> _Stored data entries_:

_ _ _ _ _

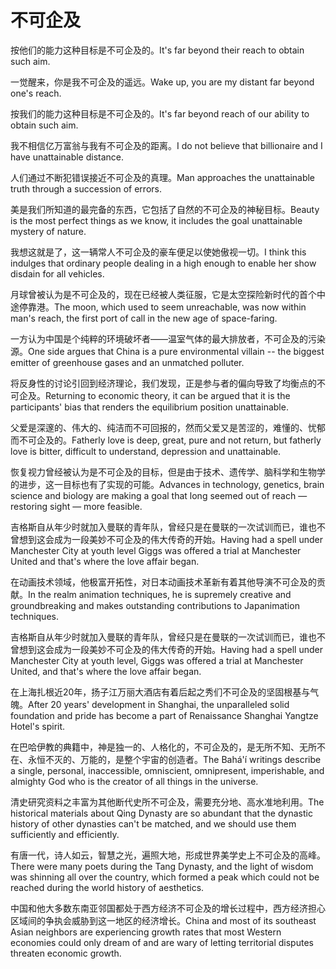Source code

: # 不可企及

<p><span class="chinese">按他们的能力这种目标是不可企及的。</span><span class="english">It's far beyond their reach to obtain such aim.</span></p>

<p><span class="chinese">一觉醒来，你是我不可企及的遥远。</span><span class="english">Wake up, you are my distant far beyond one's reach.</span></p>

<p><span class="chinese">按我们的能力这种目标是不可企及的。</span><span class="english">It's far beyond reach of our ability to obtain such aim.</span></p>

<p><span class="chinese">我不相信亿万富翁与我有不可企及的距离。</span><span class="english">I do not believe that billionaire and I have unattainable distance.</span></p>

<p><span class="chinese">人们通过不断犯错误接近不可企及的真理。</span><span class="english">Man approaches the unattainable truth through a succession of errors.</span></p>

<p><span class="chinese">美是我们所知道的最完备的东西，它包括了自然的不可企及的神秘目标。</span><span class="english">Beauty is the most perfect things as we know, it includes the goal unattainable mystery of nature.</span></p>

<p><span class="chinese">我想这就是了，这一辆常人不可企及的豪车便足以使她傲视一切。</span><span class="english">I think this indulges that ordinary people dealing in a high enough to enable her show disdain for all vehicles.</span></p>

<p><span class="chinese">月球曾被认为是不可企及的，现在已经被人类征服，它是太空探险新时代的首个中途停靠港。</span><span class="english">The moon, which used to seem unreachable, was now within man's reach, the first port of call in the new age of space-faring.</span></p>

<p><span class="chinese">一方认为中国是个纯粹的环境破坏者——温室气体的最大排放者，不可企及的污染源。</span><span class="english">One side argues that China is a pure environmental villain -- the biggest emitter of greenhouse gases and an unmatched polluter.</span></p>

<p><span class="chinese">将反身性的讨论引回到经济理论，我们发现，正是参与者的偏向导致了均衡点的不可企及。</span><span class="english">Returning to economic theory, it can be argued that it is the participants' bias that renders the equilibrium position unattainable.</span></p>

<p><span class="chinese">父爱是深邃的、伟大的、纯洁而不可回报的，然而父爱又是苦涩的，难懂的、忧郁而不可企及的。</span><span class="english">Fatherly love is deep, great, pure and not return, but fatherly love is bitter, difficult to understand, depression and unattainable.</span></p>

<p><span class="chinese">恢复视力曾经被认为是不可企及的目标，但是由于技术、遗传学、脑科学和生物学的进步，这一目标也有了实现的可能。</span><span class="english">Advances in technology, genetics, brain science and biology are making a goal that long seemed out of reach — restoring sight — more feasible.</span></p>

<p><span class="chinese">吉格斯自从年少时就加入曼联的青年队，曾经只是在曼联的一次试训而已，谁也不曾想到这会成为一段美妙不可企及的伟大传奇的开始。</span><span class="english">Having had a spell under Manchester City at youth level Giggs was offered a trial at Manchester United and that's where the love affair began.</span></p>

<p><span class="chinese">在动画技术领域，他极富开拓性，对日本动画技术革新有着其他导演不可企及的贡献。</span><span class="english">In the realm animation techniques, he is supremely creative and groundbreaking and makes outstanding contributions to Japanimation techniques.</span></p>

<p><span class="chinese">吉格斯自从年少时就加入曼联的青年队，曾经只是在曼联的一次试训而已，谁也不曾想到这会成为一段美妙不可企及的伟大传奇的开始。</span><span class="english">Having had a spell under Manchester City at youth level, Giggs was offered a trial at Manchester United, and that's where the love affair began.</span></p>

<p><span class="chinese">在上海扎根近20年，扬子江万丽大酒店有着后起之秀们不可企及的坚固根基与气魄。</span><span class="english">After 20 years' development in Shanghai, the unparalleled solid foundation and pride has become a part of Renaissance Shanghai Yangtze Hotel's spirit.</span></p>

<p><span class="chinese">在巴哈伊教的典籍中，神是独一的、人格化的，不可企及的，是无所不知、无所不在、永恒不灭的、万能的，是整个宇宙的创造者。</span><span class="english">The Bahá'í writings describe a single, personal, inaccessible, omniscient, omnipresent, imperishable, and almighty  God who is the creator of all things in the universe.</span></p>

<p><span class="chinese">清史研究资料之丰富为其他断代史所不可企及，需要充分地、高水准地利用。</span><span class="english">The historical materials about Qing Dynasty are so abundant that the dynastic history of other dynasties can't be matched, and we should use them sufficiently and efficiently.</span></p>

<p><span class="chinese">有唐一代，诗人如云，智慧之光，遍照大地，形成世界美学史上不可企及的高峰。</span><span class="english">There were many poets during the Tang Dynasty, and the light of wisdom was shinning all over the country, which formed a peak which could not be reached during the world history of aesthetics.</span></p>

<p><span class="chinese">中国和他大多数东南亚邻国都处于西方经济不可企及的增长过程中，西方经济担心区域间的争执会威胁到这一地区的经济增长。</span><span class="english">China and most of its southeast Asian neighbors are experiencing growth rates that most Western economies could only dream of and are wary of letting territorial disputes threaten economic growth.</span></p>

_ _ _ _ _

> _WHAT IS REQUIRED_: Repeat word for word the lines above, from the first entry through the line containing "succession of errors.</span></p>", with both ends kept and the pictures dropped.

> _ANSWER TO THIS EXERCISE_:
Source code

: # 不可企及

<p><span class="chinese">按他们的能力这种目标是不可企及的。</span><span class="english">It's far beyond their reach to obtain such aim.</span></p>

<p><span class="chinese">一觉醒来，你是我不可企及的遥远。</span><span class="english">Wake up, you are my distant far beyond one's reach.</span></p>

<p><span class="chinese">按我们的能力这种目标是不可企及的。</span><span class="english">It's far beyond reach of our ability to obtain such aim.</span></p>

<p><span class="chinese">我不相信亿万富翁与我有不可企及的距离。</span><span class="english">I do not believe that billionaire and I have unattainable distance.</span></p>

<p><span class="chinese">人们通过不断犯错误接近不可企及的真理。</span><span class="english">Man approaches the unattainable truth through a succession of errors.</span></p>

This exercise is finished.